SUPPLIED ENTRIES →
════════

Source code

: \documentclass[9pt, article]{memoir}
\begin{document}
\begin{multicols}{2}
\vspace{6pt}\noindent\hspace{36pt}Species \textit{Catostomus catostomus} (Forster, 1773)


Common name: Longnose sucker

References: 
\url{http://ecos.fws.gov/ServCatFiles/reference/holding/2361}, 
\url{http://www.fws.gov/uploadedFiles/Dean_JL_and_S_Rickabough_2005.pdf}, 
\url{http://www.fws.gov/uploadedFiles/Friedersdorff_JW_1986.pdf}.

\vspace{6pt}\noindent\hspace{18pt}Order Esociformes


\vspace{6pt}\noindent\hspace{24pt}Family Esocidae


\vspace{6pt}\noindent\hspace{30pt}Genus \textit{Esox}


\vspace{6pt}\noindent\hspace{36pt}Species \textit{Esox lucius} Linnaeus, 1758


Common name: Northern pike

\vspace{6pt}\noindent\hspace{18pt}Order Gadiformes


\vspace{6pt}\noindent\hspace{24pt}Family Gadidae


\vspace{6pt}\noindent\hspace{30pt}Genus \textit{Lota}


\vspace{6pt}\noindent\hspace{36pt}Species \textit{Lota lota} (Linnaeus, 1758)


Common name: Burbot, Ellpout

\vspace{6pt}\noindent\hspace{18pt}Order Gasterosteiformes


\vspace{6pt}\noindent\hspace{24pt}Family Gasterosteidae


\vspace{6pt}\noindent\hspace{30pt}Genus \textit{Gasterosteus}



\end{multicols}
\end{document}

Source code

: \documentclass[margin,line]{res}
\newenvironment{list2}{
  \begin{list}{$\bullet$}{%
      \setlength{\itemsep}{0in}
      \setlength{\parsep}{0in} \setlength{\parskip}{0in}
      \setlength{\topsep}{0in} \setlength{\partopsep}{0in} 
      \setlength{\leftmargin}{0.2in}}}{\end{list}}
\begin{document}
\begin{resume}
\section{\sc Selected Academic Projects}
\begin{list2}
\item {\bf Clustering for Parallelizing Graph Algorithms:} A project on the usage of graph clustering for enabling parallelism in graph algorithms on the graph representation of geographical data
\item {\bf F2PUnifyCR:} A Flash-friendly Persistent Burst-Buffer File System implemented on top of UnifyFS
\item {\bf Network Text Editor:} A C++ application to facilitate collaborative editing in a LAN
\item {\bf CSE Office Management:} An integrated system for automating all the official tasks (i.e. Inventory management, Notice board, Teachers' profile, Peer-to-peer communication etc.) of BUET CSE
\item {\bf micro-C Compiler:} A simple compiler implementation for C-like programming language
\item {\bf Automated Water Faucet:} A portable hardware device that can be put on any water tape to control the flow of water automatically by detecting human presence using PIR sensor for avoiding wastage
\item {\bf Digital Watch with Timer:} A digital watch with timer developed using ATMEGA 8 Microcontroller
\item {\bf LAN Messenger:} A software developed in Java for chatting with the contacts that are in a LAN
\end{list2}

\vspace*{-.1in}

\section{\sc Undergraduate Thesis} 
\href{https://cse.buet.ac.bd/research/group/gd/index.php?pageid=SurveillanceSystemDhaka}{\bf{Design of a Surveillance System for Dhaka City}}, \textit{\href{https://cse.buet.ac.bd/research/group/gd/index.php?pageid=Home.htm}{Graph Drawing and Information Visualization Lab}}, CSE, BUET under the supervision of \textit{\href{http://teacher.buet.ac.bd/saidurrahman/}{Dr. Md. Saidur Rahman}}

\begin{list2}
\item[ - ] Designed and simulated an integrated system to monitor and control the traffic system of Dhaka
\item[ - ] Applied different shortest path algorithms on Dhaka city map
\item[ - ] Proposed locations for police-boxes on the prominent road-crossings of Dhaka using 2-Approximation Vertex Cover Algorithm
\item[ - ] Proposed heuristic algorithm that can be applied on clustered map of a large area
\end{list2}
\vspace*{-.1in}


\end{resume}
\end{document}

════════

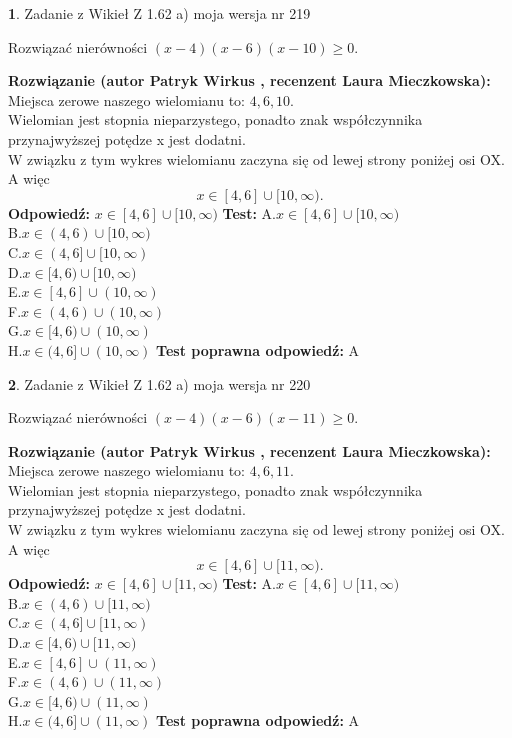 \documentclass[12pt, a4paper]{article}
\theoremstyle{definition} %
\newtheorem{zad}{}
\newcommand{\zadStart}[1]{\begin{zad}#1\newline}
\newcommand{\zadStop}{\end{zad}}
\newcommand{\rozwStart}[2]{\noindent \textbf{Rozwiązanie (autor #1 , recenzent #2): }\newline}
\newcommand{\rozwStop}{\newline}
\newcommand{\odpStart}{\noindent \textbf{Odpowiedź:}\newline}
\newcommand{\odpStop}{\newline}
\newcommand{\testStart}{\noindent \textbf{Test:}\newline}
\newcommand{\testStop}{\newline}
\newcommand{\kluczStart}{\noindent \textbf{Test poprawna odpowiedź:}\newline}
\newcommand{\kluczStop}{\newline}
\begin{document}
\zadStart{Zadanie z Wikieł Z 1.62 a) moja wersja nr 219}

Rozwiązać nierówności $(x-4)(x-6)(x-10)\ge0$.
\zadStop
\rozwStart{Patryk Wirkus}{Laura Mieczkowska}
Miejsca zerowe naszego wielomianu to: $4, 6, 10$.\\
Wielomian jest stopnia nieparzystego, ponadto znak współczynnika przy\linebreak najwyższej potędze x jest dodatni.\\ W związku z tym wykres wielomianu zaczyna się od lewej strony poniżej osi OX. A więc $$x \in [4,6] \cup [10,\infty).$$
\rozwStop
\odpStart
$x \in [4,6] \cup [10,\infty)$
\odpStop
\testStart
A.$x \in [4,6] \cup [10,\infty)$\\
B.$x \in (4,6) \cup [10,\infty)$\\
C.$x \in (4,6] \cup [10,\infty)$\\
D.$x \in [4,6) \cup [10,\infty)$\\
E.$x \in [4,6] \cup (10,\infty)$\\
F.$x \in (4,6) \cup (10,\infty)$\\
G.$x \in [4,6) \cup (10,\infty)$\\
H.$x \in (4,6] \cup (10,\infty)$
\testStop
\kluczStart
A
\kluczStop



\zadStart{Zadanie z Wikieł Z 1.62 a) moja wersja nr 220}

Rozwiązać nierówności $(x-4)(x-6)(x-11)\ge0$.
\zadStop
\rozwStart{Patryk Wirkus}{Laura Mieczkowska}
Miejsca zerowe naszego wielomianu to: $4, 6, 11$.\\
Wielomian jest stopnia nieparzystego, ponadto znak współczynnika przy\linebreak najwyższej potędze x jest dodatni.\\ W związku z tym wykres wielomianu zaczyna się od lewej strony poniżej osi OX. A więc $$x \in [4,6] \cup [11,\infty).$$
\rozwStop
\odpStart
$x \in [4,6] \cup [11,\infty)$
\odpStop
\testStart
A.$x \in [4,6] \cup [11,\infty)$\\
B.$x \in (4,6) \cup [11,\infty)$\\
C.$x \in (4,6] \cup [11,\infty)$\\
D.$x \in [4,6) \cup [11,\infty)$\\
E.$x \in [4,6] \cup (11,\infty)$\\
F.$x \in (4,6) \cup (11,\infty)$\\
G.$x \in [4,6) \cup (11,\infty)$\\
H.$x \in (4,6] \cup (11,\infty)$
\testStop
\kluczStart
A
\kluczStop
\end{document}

════════

TRY IT →
Each line of the listing that holds the string "wersja" counts once; state how many there are, with nothing added.

TASK RESULT →
2